* _What to work on_: Report each line of the entries that includes "want" by copying it.

* _Available data_:

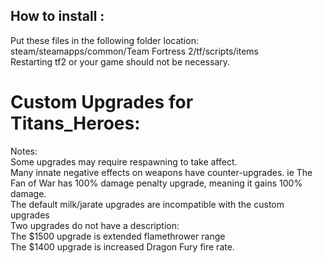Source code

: ## How to install :
Put these files in the following folder location:\
steam/steamapps/common/Team Fortress 2/tf/scripts/items\
Restarting tf2 or your game should not be necessary.

# Custom Upgrades for Titans_Heroes:
Notes:\
Some upgrades may require respawning to take affect.\
Many innate negative effects on weapons have counter-upgrades. ie The Fan of War has 100% damage penalty upgrade, meaning it gains 100% damage.\
The default milk/jarate upgrades are incompatible with the custom upgrades\
Two upgrades do not have a description:\
The $1500 upgrade is extended flamethrower range\
The $1400 upgrade is increased Dragon Fury fire rate.

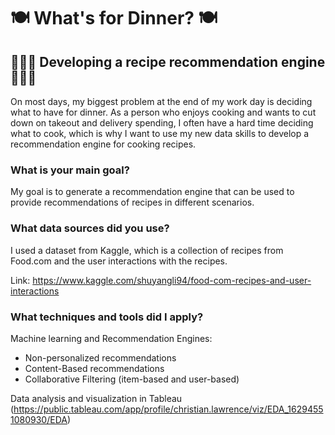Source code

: # :plate_with_cutlery: What's for Dinner? :plate_with_cutlery:
## :taco::sandwich::green_salad:  Developing a recipe recommendation engine :spaghetti::curry::ramen:
On most days, my biggest problem at the end of my work day is deciding what to have for dinner. As a person who enjoys cooking and wants to cut down on takeout and delivery spending, I often have a hard time deciding what to cook, which is why I want to use my new data skills to develop a recommendation engine for cooking recipes.

### What is your main goal?
My goal is to generate a recommendation engine that can be used to provide recommendations of recipes in different scenarios.

### What data sources did you use?
I used a dataset from Kaggle, which is a collection of recipes from Food.com and the user interactions with the recipes.

Link: https://www.kaggle.com/shuyangli94/food-com-recipes-and-user-interactions

### What techniques and tools did I apply?
Machine learning and Recommendation Engines:
* Non-personalized recommendations
* Content-Based recommendations
* Collaborative Filtering (item-based and user-based)

Data analysis and visualization in Tableau (https://public.tableau.com/app/profile/christian.lawrence/viz/EDA_16294551080930/EDA)

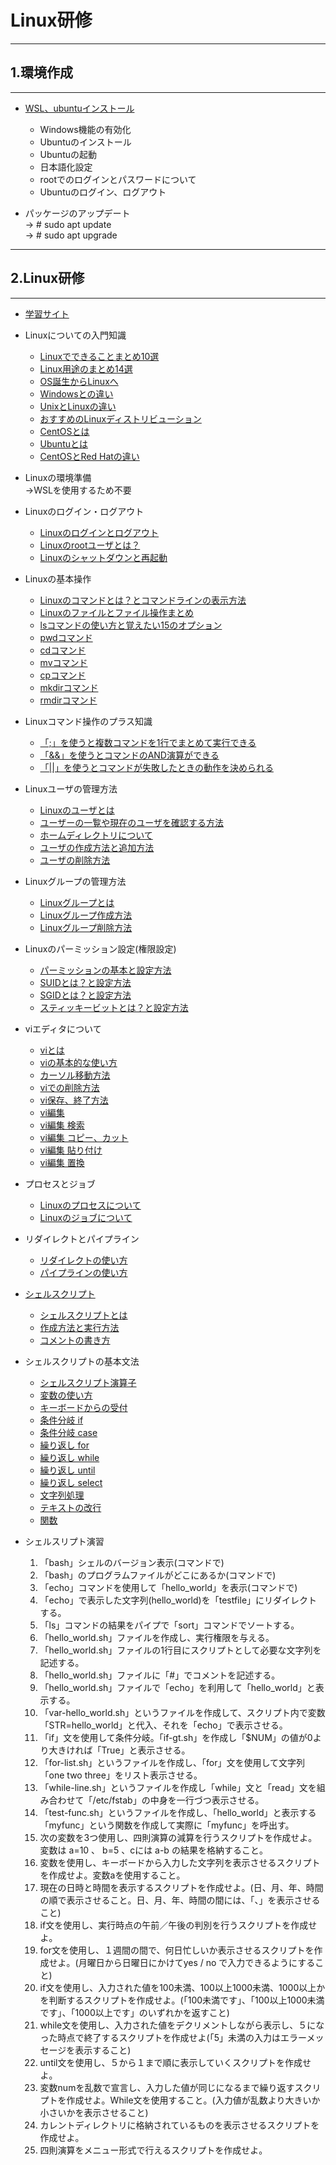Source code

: # Linux研修
------
## 1.環境作成 
------ 
* [WSL、ubuntuインストール](https://reffect.co.jp/windows/wsl-windows-ubuntu-install)  

    * Windows機能の有効化
    * Ubuntuのインストール
    * Ubuntuの起動
    * 日本語化設定
    * rootでのログインとパスワードについて
    * Ubuntuのログイン、ログアウト
* パッケージのアップデート  
  → # sudo apt update  
  → # sudo apt upgrade  
  
--------
## 2.Linux研修
------  
* [学習サイト](https://eng-entrance.com/category/linux)

* Linuxについての入門知識  
    * [Linuxでできることまとめ10選](https://eng-entrance.com/you_can_do_linux)  
    * [Linux用途のまとめ14選](https://eng-entrance.com/linux-use)  
    * [OS誕生からLinuxへ](https://eng-entrance.com/linux_birth)
    * [Windowsとの違い](https://eng-entrance.com/linux_seven_features)
    * [UnixとLinuxの違い](https://eng-entrance.com/unix_linux)
    * [おすすめのLinuxディストリビューション](https://eng-entrance.com/linux_beginner_distribution)
    * [CentOSとは](https://eng-entrance.com/what-is-centos)
    * [Ubuntuとは](https://eng-entrance.com/what-is-ubuntu)
    * [CentOSとRed Hatの違い](https://eng-entrance.com/centos_redhat)
* Linuxの環境準備  
→WSLを使用するため不要
* Linuxのログイン・ログアウト 
    * [Linuxのログインとログアウト](https://eng-entrance.com/linux-login-logout)
    * [Linuxのrootユーザとは？](https://eng-entrance.com/linux-root)
    * [Linuxのシャットダウンと再起動](https://eng-entrance.com/linux-shutdown)
* Linuxの基本操作
    * [Linuxのコマンドとは？とコマンドラインの表示方法](https://eng-entrance.com/linux-what-is-command)
    * [Linuxのファイルとファイル操作まとめ](https://eng-entrance.com/linux-basic-file)
    * [lsコマンドの使い方と覚えたい15のオプション](https://eng-entrance.com/linux_command_ls)
    * [pwdコマンド](https://eng-entrance.com/linux-command-pwd)
    * [cdコマンド](https://eng-entrance.com/linux-command-cd)
    * [mvコマンド](https://eng-entrance.com/linux_command_mv)
    * [cpコマンド](https://eng-entrance.com/linux_command_cp)
    * [mkdirコマンド](https://eng-entrance.com/linux-command-mkdir)
    * [rmdirコマンド](https://eng-entrance.com/linux-command-rmdir)
* Linuxコマンド操作のプラス知識
    * [「;」を使うと複数コマンドを1行でまとめて実行できる](https://eng-entrance.com/linux-basic-semi)
    * [「&&」を使うとコマンドのAND演算ができる](https://eng-entrance.com/linux-basic-and)
    * [「||」を使うとコマンドが失敗したときの動作を決められる](https://eng-entrance.com/linux-basic-or)
* Linuxユーザの管理方法
    * [Linuxのユーザとは](https://eng-entrance.com/linux-user-what)
    * [ユーザーの一覧や現在のユーザを確認する方法](https://eng-entrance.com/linux-user-show)
    * [ホームディレクトリについて](https://eng-entrance.com/linux-user-home)
    * [ユーザの作成方法と追加方法](https://eng-entrance.com/linux-user-add)
    * [ユーザの削除方法](https://eng-entrance.com/linux-user-del)
* Linuxグループの管理方法
    * [Linuxグループとは](https://eng-entrance.com/linux-user-group)
    * [Linuxグループ作成方法](https://eng-entrance.com/linux-user-create-group)
    * [Linuxグループ削除方法](https://eng-entrance.com/linux-user-groupdel)
* Linuxのパーミッション設定(権限設定)
    * [パーミッションの基本と設定方法](https://eng-entrance.com/linux-permission-basic)
    * [SUIDとは？と設定方法](https://eng-entrance.com/linux-permission-suid)
    * [SGIDとは？と設定方法](https://eng-entrance.com/linux-permission-sgid)
    * [スティッキービットとは？と設定方法](https://eng-entrance.com/linux-permission-stickybit)
* viエディタについて
    * [viとは](https://eng-entrance.com/linux-vi-is)
    * [viの基本的な使い方](http://eng-entrance.com/linux-vi-base)
    * [カーソル移動方法](https://eng-entrance.com/linux-vi-move)
    * [viでの削除方法](https://eng-entrance.com/linux-vi-delete)
    * [vi保存、終了方法](https://eng-entrance.com/linux-vi-save)
    * [vi編集](https://eng-entrance.com/linux-vi-edit)
    * [vi編集 検索](https://eng-entrance.com/linux-vi-search)
    * [vi編集 コピー、カット](https://eng-entrance.com/linux-vi-copy)
    * [vi編集 貼り付け](https://eng-entrance.com/linux-vi-paste)
    * [vi編集 置換](https://eng-entrance.com/linux-vi-replace)
* プロセスとジョブ
    * [Linuxのプロセスについて](https://eng-entrance.com/linux-process)
    * [Linuxのジョブについて](https://eng-entrance.com/linux-job)
* リダイレクトとパイプライン
    * [リダイレクトの使い方](https://eng-entrance.com/linux-redirect)
    * [パイプラインの使い方](https://eng-entrance.com/linux-pipeline)
* [シェルスクリプト](https://eng-entrance.com/category/linux/linux-shellscript)
    * [シェルスクリプトとは](https://eng-entrance.com/linux-shellscript-what)
    * [作成方法と実行方法](https://eng-entrance.com/linux-shellscript-do)
    * [コメントの書き方](https://eng-entrance.com/linux-shellscript-comment)
* シェルスクリプトの基本文法
    * [シェルスクリプト演算子](https://eng-entrance.com/linux-shellscript-operator)
    * [変数の使い方](https://eng-entrance.com/linux-shellscript-variable)
    * [キーボードからの受付](https://eng-entrance.com/linux-shellscript-keyboard)
    * [条件分岐 if](https://eng-entrance.com/linux-shellscript-if)
    * [条件分岐 case](http://eng-entrance.com/linux-shellscript-case)
    * [繰り返し for](https://eng-entrance.com/linux-shellscript-for)
    * [繰り返し while](https://eng-entrance.com/linux-shellscript-while)
    * [繰り返し until](https://eng-entrance.com/linux-shellscript-until)
    * [繰り返し select](https://eng-entrance.com/linux-shellscript-select)
    * [文字列処理](https://eng-entrance.com/linux-shellscript-replacement)
    * [テキストの改行](https://eng-entrance.com/linux-shellscript-newline)
    * [関数](https://eng-entrance.com/linux-shellscript-function)
* シェルスリプト演習
    1. 「bash」シェルのバージョン表示(コマンドで)
    1. 「bash」のプログラムファイルがどこにあるか(コマンドで) 
    1. 「echo」コマンドを使用して「hello_world」を表示(コマンドで)
    4. 「echo」で表示した文字列(hello_world)を「testfile」にリダイレクトする。
    5. 「ls」コマンドの結果をパイプで「sort」コマンドでソートする。
    6. 「hello_world.sh」ファイルを作成し、実行権限を与える。
    7. 「hello_world.sh」ファイルの1行目にスクリプトとして必要な文字列を記述する。
    8. 「hello_world.sh」ファイルに「#」でコメントを記述する。
    9. 「hello_world.sh」ファイルで「echo」を利用して「hello_world」と表示する。
    10. 「var-hello_world.sh」というファイルを作成して、スクリプト内で変数「STR=hello_world」と代入、それを「echo」で表示させる。
    11. 「if」文を使用して条件分岐。「if-gt.sh」を作成し「$NUM」の値が0より大きければ「True」と表示させる。
    12. 「for-list.sh」というファイルを作成し、「for」文を使用して文字列「one two three」をリスト表示させる。
    13. 「while-line.sh」というファイルを作成し「while」文と「read」文を組み合わせて「/etc/fstab」の中身を一行づつ表示させる。
    14. 「test-func.sh」というファイルを作成し、「hello_world」と表示する「myfunc」という関数を作成して実際に「myfunc」を呼出す。
    15. 次の変数を3つ使用し、四則演算の減算を行うスクリプトを作成せよ。変数は a=10 、 b=5 、cには a-b の結果を格納すること。
    16. 変数を使用し、キーボードから入力した文字列を表示させるスクリプトを作成せよ。変数aを使用すること。
    17. 現在の日時と時間を表示するスクリプトを作成せよ。(日、月、年、時間の順で表示させること。日、月、年、時間の間には、「、」を表示させること)
    18. if文を使用し、実行時点の午前／午後の判別を行うスクリプトを作成せよ。
    19. for文を使用し、１週間の間で、何日忙しいか表示させるスクリプトを作成せよ。(月曜日から日曜日にかけてyes / no で入力できるようにすること)
    20. if文を使用し、入力された値を100未満、100以上1000未満、1000以上かを判断するスクリプトを作成せよ。(「100未満です」、「100以上1000未満です」、「1000以上です」のいずれかを返すこと)
    21. while文を使用し、入力された値をデクリメントしながら表示し、５になった時点で終了するスクリプトを作成せよ(「5」未満の入力はエラーメッセージを表示すること)
    22. until文を使用し、５から１まで順に表示していくスクリプトを作成せよ。
    23. 変数numを乱数で宣言し、入力した値が同じになるまで繰り返すスクリプトを作成せよ。While文を使用すること。(入力値が乱数より大きいか小さいかを表示させること)
    24. カレントディレクトリに格納されているものを表示させるスクリプトを作成せよ。
    25. 四則演算をメニュー形式で行えるスクリプトを作成せよ。

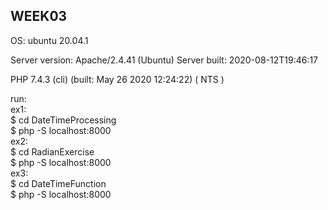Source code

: ## WEEK03

OS: ubuntu 20.04.1

Server version: Apache/2.4.41 (Ubuntu)
Server built:   2020-08-12T19:46:17

PHP 7.4.3 (cli) (built: May 26 2020 12:24:22) ( NTS )

run:  
ex1:  
    $ cd DateTimeProcessing  
    $ php -S localhost:8000  
ex2:  
    $ cd RadianExercise  
    $ php -S localhost:8000  
ex3:  
    $ cd DateTimeFunction  
    $ php -S localhost:8000  
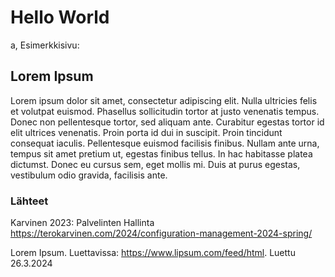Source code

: # Hello World
a, Esimerkkisivu:

## Lorem Ipsum
Lorem ipsum dolor sit amet, consectetur adipiscing elit. Nulla ultricies felis et volutpat euismod. Phasellus sollicitudin tortor at justo venenatis tempus. Donec non pellentesque tortor, sed aliquam ante. Curabitur egestas tortor id elit ultrices venenatis. Proin porta id dui in suscipit. Proin tincidunt consequat iaculis. Pellentesque euismod facilisis finibus. Nullam ante urna, tempus sit amet pretium ut, egestas finibus tellus. In hac habitasse platea dictumst. Donec eu cursus sem, eget mollis mi. Duis at purus egestas, vestibulum odio gravida, facilisis ante.

### Lähteet
Karvinen 2023: Palvelinten Hallinta https://terokarvinen.com/2024/configuration-management-2024-spring/ 

Lorem Ipsum. Luettavissa: https://www.lipsum.com/feed/html. Luettu 26.3.2024
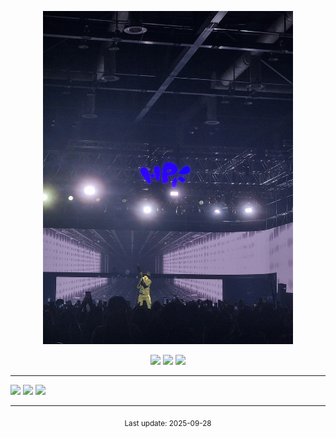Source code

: 
<p align="center">
  <img src="images/deanInHp.jpg" , width="400"/>
</p>
<p align="center">
  <img src="https://img.shields.io/badge/Kotlin-7F52FF?logo=kotlin&logoColor=white" />
  <img src="https://img.shields.io/badge/Android-3DDC84?logo=android&logoColor=white" />
  <img src="https://img.shields.io/badge/C-A8B9CC?logo=c&logoColor=white" />
</p>

---

<img  src="https://github-readme-stats.vercel.app/api?username=minseoriii&theme=dark&show_icons=true"/>
<img src="https://github-readme-stats.vercel.app/api/top-langs/?username=minseoriii&layout=compact" />
<img  src="http://mazassumnida.wtf/api/v2/generate_badge?boj=kmsae3405"/>

---

<!-- 푸터 -->
<p align="center">
  <sub>Last update: <!-- 자동화 안쓰면 수동으로 날짜 적기 --> 2025-09-28</sub>
</p>
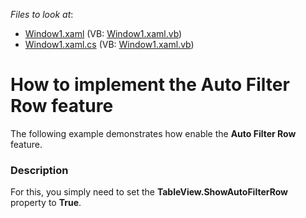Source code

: <!-- default file list -->
*Files to look at*:

* [Window1.xaml](./CS/Window1.xaml) (VB: [Window1.xaml.vb](./VB/Window1.xaml.vb))
* [Window1.xaml.cs](./CS/Window1.xaml.cs) (VB: [Window1.xaml.vb](./VB/Window1.xaml.vb))
<!-- default file list end -->
# How to implement the Auto Filter Row feature


<p>The following example demonstrates how enable the <strong>Auto Filter Row</strong> feature.</p>


<h3>Description</h3>

<p>For this, you simply need to set the <strong>TableView.ShowAutoFilterRow</strong> property to <strong>True</strong>.</p>

<br/>



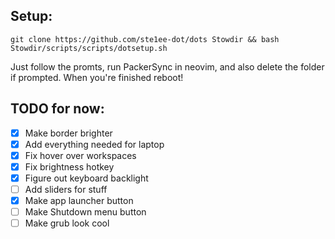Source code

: ## Setup:

``
git clone https://github.com/ste1ee-dot/dots Stowdir && bash Stowdir/scripts/scripts/dotsetup.sh
``

Just follow the promts, run PackerSync in neovim, and also delete the folder if prompted.
When you're finished reboot!

## TODO for now:
* [x] Make border brighter
* [x] Add everything needed for laptop
* [x] Fix hover over workspaces
* [x] Fix brightness hotkey
* [x] Figure out keyboard backlight
* [ ] Add sliders for stuff
* [x] Make app launcher button
* [ ] Make Shutdown menu button
* [ ] Make grub look cool
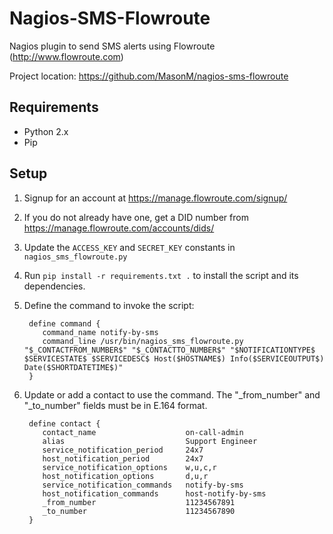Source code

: Nagios-SMS-Flowroute
================

Nagios plugin to send SMS alerts using Flowroute (http://www.flowroute.com)

Project location: https://github.com/MasonM/nagios-sms-flowroute

## Requirements

* Python 2.x
* Pip

## Setup

1. Signup for an account at https://manage.flowroute.com/signup/
2. If you do not already have one, get a DID number from https://manage.flowroute.com/accounts/dids/
3. Update the `ACCESS_KEY` and `SECRET_KEY` constants in `nagios_sms_flowroute.py`
4. Run `pip install -r requirements.txt .` to install the script and its dependencies.
5. Define the command to invoke the script:

        define command { 
           command_name notify-by-sms 
           command_line /usr/bin/nagios_sms_flowroute.py "$_CONTACTFROM_NUMBER$" "$_CONTACTTO_NUMBER$" "$NOTIFICATIONTYPE$ $SERVICESTATE$ $SERVICEDESC$ Host($HOSTNAME$) Info($SERVICEOUTPUT$) Date($SHORTDATETIME$)"
        } 

6. Update or add a contact to use the command. The "_from_number" and "_to_number" fields must be in E.164 format.

        define contact {
           contact_name                    on-call-admin
           alias                           Support Engineer
           service_notification_period     24x7
           host_notification_period        24x7
           service_notification_options    w,u,c,r
           host_notification_options       d,u,r
           service_notification_commands   notify-by-sms
           host_notification_commands      host-notify-by-sms
           _from_number                    11234567891
           _to_number                      11234567890
        }
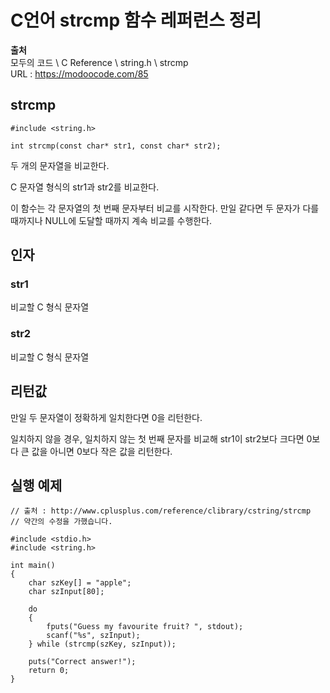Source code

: # C언어 strcmp 함수 레퍼런스 정리
  
**출처**  
모두의 코드 \ C Reference \ string.h \ strcmp  
URL : https://modoocode.com/85  
  
## strcmp
  
    #include <string.h>

    int strcmp(const char* str1, const char* str2);
  
두 개의 문자열을 비교한다.  
  
C 문자열 형식의 str1과 str2를 비교한다.  
  
이 함수는 각 문자열의 첫 번째 문자부터 비교를 시작한다. 만일 같다면 두 문자가 다를 때까지나 NULL에 도달할 때까지 계속 비교를 수행한다.  
  
## 인자
  
### str1
  
비교할 C 형식 문자열  
  
### str2
  
비교할 C 형식 문자열  
  
## 리턴값
  
만일 두 문자열이 정확하게 일치한다면 0을 리턴한다.  
  
일치하지 않을 경우, 일치하지 않는 첫 번째 문자를 비교해 str1이 str2보다 크다면 0보다 큰 값을 아니면 0보다 작은 값을 리턴한다.  
  
## 실행 예제
  
    // 출처 : http://www.cplusplus.com/reference/clibrary/cstring/strcmp
    // 약간의 수정을 가했습니다.

    #include <stdio.h>
    #include <string.h>

    int main()
    {
        char szKey[] = "apple";
        char szInput[80];

        do
        {
            fputs("Guess my favourite fruit? ", stdout);
            scanf("%s", szInput);
        } while (strcmp(szKey, szInput));
    
        puts("Correct answer!");
        return 0;
    }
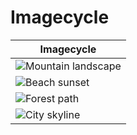 # Imagecycle

| Imagecycle |
|------------|
| ![Mountain landscape](https://allabout.network/media_188fa5bcd003e5a2d56e7ad3ca233300c9e52f1e5.png) |
| ![Beach sunset](https://allabout.network/media_14e918fa88c2a9a810fd454fa04f0bd152c01fed2.jpeg) |
| ![Forest path](https://allabout.network/media_1d92670adcfb7a18a062e49fd7967f4e9f76d8a52.jpeg) |
| ![City skyline](https://allabout.network/media_1e744525e97292dcd074e9b1c7ab2cf47a048f292.jpeg) |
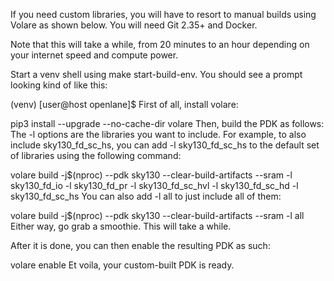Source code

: 

If you need custom libraries, you will have to resort to manual builds using Volare as shown below. You will need Git 2.35+ and Docker.

Note that this will take a while, from 20 minutes to an hour depending on your internet speed and compute power.

Start a venv shell using make start-build-env. You should see a prompt looking kind of like this:

(venv) [user@host openlane]$ 
First of all, install volare:

pip3 install --upgrade --no-cache-dir volare
Then, build the PDK as follows: The -l options are the libraries you want to include. For example, to also include sky130_fd_sc_hs, you can add -l sky130_fd_sc_hs to the default set of libraries using the following command:

volare build -j$(nproc) --pdk sky130 --clear-build-artifacts --sram -l sky130_fd_io -l sky130_fd_pr -l sky130_fd_sc_hvl -l sky130_fd_sc_hd -l sky130_fd_sc_hs
You can also add -l all to just include all of them:

volare build -j$(nproc) --pdk sky130 --clear-build-artifacts --sram -l all
Either way, go grab a smoothie. This will take a while.

After it is done, you can then enable the resulting PDK as such:

volare enable
Et voila, your custom-built PDK is ready.
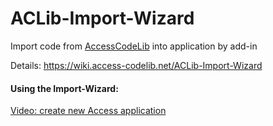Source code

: # ACLib-Import-Wizard
Import code from [AccessCodeLib](https://github.com/AccessCodeLib/AccessCodeLib) into application by add-in

Details: https://wiki.access-codelib.net/ACLib-Import-Wizard

#### Using the Import-Wizard:
[Video: create new Access application](https://access-codelib.net/videos/ACLib-Import-Wizard/neue-anwendung-erstellen/)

* _Exercise response_:
On most days, my biggest problem at the end of my work day is deciding what to have for dinner. As a person who enjoys cooking and wants to cut down on takeout and delivery spending, I often have a hard time deciding what to cook, which is why I want to use my new data skills to develop a recommendation engine for cooking recipes.
Then, build the PDK as follows: The -l options are the libraries you want to include. For example, to also include sky130_fd_sc_hs, you can add -l sky130_fd_sc_hs to the default set of libraries using the following command:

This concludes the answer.